On April 23, 2012, it was reported that during a 2011 conference on immunization of poor children Oda had refused to stay in the conference hotel (the Grange St. Paul) furnished by hosts. She instead stayed at the Savoy Hotel at a cost of $665 per night for three nights, ordered orange juice at a cost of $16 and hired a limousine to transport her between her new hotel and the conference. She was also charged $250 for smoking in a non-smoking room. The costs incurred were at public expense. Only after widespread media reports of this misuse of public money emerged approximately ten months after the conference did Oda repay the difference in hotel costs but not the limousine costs incurred by her decision. The total amount she paid back after she was exposed by the media was $1,353.81. By April 26, it was announced that Oda had repaid the expenses incurred on the taxi rides as well.

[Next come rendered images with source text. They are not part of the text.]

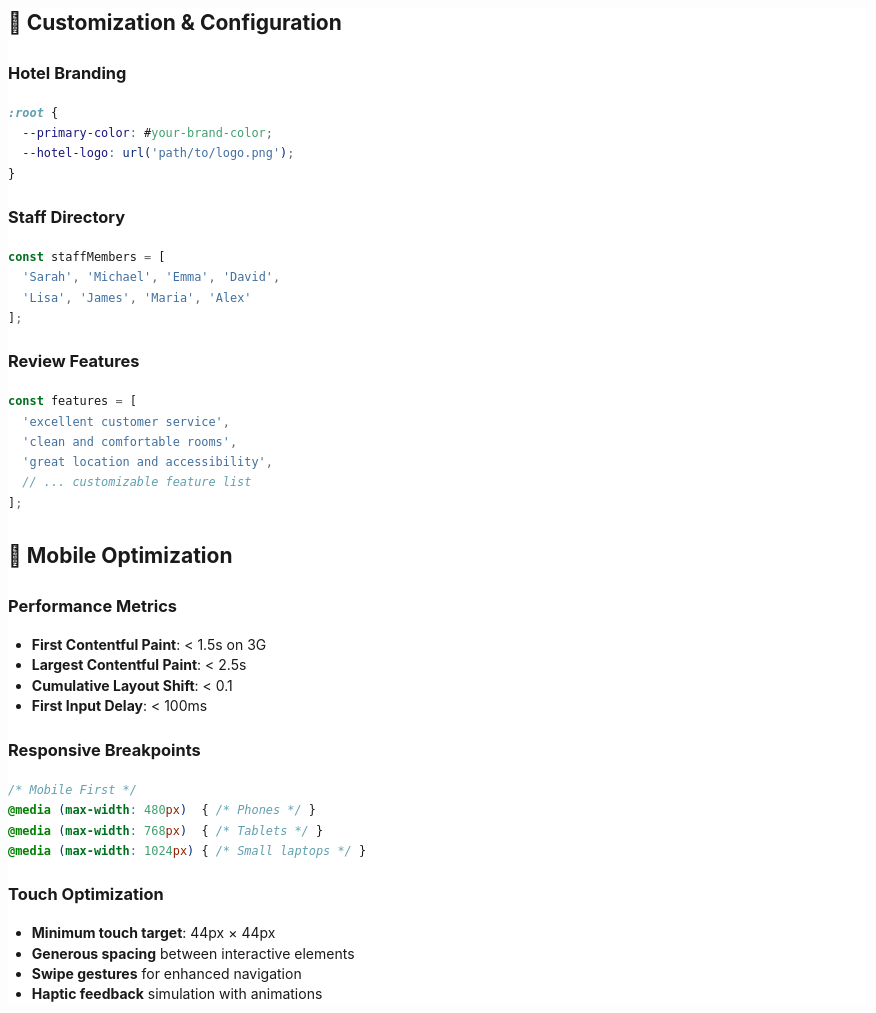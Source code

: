 ## 🔧 Customization & Configuration

### Hotel Branding
```css
:root {
  --primary-color: #your-brand-color;
  --hotel-logo: url('path/to/logo.png');
}
```

### Staff Directory
```javascript
const staffMembers = [
  'Sarah', 'Michael', 'Emma', 'David', 
  'Lisa', 'James', 'Maria', 'Alex'
];
```

### Review Features
```javascript
const features = [
  'excellent customer service',
  'clean and comfortable rooms',
  'great location and accessibility',
  // ... customizable feature list
];
```

## 📱 Mobile Optimization

### Performance Metrics
- **First Contentful Paint**: < 1.5s on 3G
- **Largest Contentful Paint**: < 2.5s
- **Cumulative Layout Shift**: < 0.1
- **First Input Delay**: < 100ms

### Responsive Breakpoints
```css
/* Mobile First */
@media (max-width: 480px)  { /* Phones */ }
@media (max-width: 768px)  { /* Tablets */ }
@media (max-width: 1024px) { /* Small laptops */ }
```

### Touch Optimization
- **Minimum touch target**: 44px × 44px
- **Generous spacing** between interactive elements
- **Swipe gestures** for enhanced navigation
- **Haptic feedback** simulation with animations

On April 24, 2012, Oda stood in the House of Commons, in response to a question from interim Liberal leader Bob Rae, and admitted she should never have charged Canadian taxpayers for her stay at the Savoy. She said, "The expenses are unacceptable, should never have been charged to taxpayers…I have repaid the costs associated with [the] changing of hotels and I unreservedly apologize." Criticism of her spending habits continued, however. On July 3, 2012, Oda announced her intention to leave politics effective July 31, 2012, ahead of an anticipated cabinet shuffle; Oda gave no reason for her departure. Reportedly, her decision to resign was made after she was informed that she would be dropped from cabinet. On July 4, 2012, she was replaced as Minister of International Cooperation by Julian Fantino.

On March 6, 2013, Oda was awarded the "Lifetime Achievement Teddy" from the Canadian Taxpayers Federation for charging taxpayers on limos, orange juice, an air purifier for her government office so she could smoke indoors and her $52,183 annual pension.